Task input below:

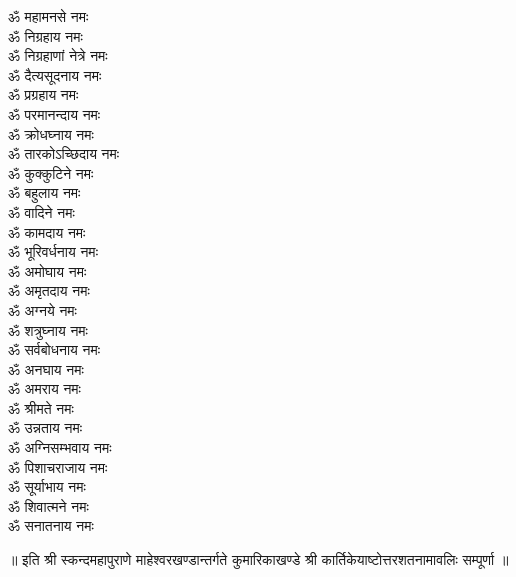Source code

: \begin{multicols}{2}
\begin{flushleft}
ॐ महामनसे नमः\\
ॐ निग्रहाय नमः\\
ॐ निग्रहाणां नेत्रे नमः\\
ॐ दैत्यसूदनाय नमः\\
ॐ प्रग्रहाय नमः\\
ॐ परमानन्दाय नमः\\
ॐ क्रोधघ्नाय नमः\\
ॐ तारकोऽच्छिदाय नमः\\
ॐ कुक्कुटिने नमः\hfill{}\\
ॐ बहुलाय नमः\\
ॐ वादिने नमः\\
ॐ कामदाय नमः\\
ॐ भूरिवर्धनाय नमः\\
ॐ अमोघाय नमः\\
ॐ अमृतदाय नमः\\
ॐ अग्नये नमः\\
ॐ शत्रुघ्नाय नमः\\
ॐ सर्वबोधनाय नमः\\
ॐ अनघाय नमः\hfill{}\\
ॐ अमराय नमः\\
ॐ श्रीमते नमः\\
ॐ उन्नताय नमः\\
ॐ अग्निसम्भवाय नमः\\
ॐ पिशाचराजाय नमः\\
ॐ सूर्याभाय नमः\\
ॐ शिवात्मने नमः\\
ॐ सनातनाय नमः\\
\end{flushleft}
\end{multicols}
\centerline{॥ इति श्री स्कन्दमहापुराणे माहेश्वरखण्डान्तर्गते कुमारिकाखण्डे श्री कार्तिकेयाष्टोत्तरशतनामावलिः सम्पूर्णा ॥}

End of Task input.

→ Exercise aim
Take the stretch of lines above from the one containing "ॐ निग्रहाणां नेत्रे नमः\\" through the one containing "ॐ अमराय नमः\\" and repeat it exactly, adding no other line.

→ The completed task
ॐ निग्रहाणां नेत्रे नमः\\
ॐ दैत्यसूदनाय नमः\\
ॐ प्रग्रहाय नमः\\
ॐ परमानन्दाय नमः\\
ॐ क्रोधघ्नाय नमः\\
ॐ तारकोऽच्छिदाय नमः\\
ॐ कुक्कुटिने नमः\hfill{}\\
ॐ बहुलाय नमः\\
ॐ वादिने नमः\\
ॐ कामदाय नमः\\
ॐ भूरिवर्धनाय नमः\\
ॐ अमोघाय नमः\\
ॐ अमृतदाय नमः\\
ॐ अग्नये नमः\\
ॐ शत्रुघ्नाय नमः\\
ॐ सर्वबोधनाय नमः\\
ॐ अनघाय नमः\hfill{}\\
ॐ अमराय नमः\\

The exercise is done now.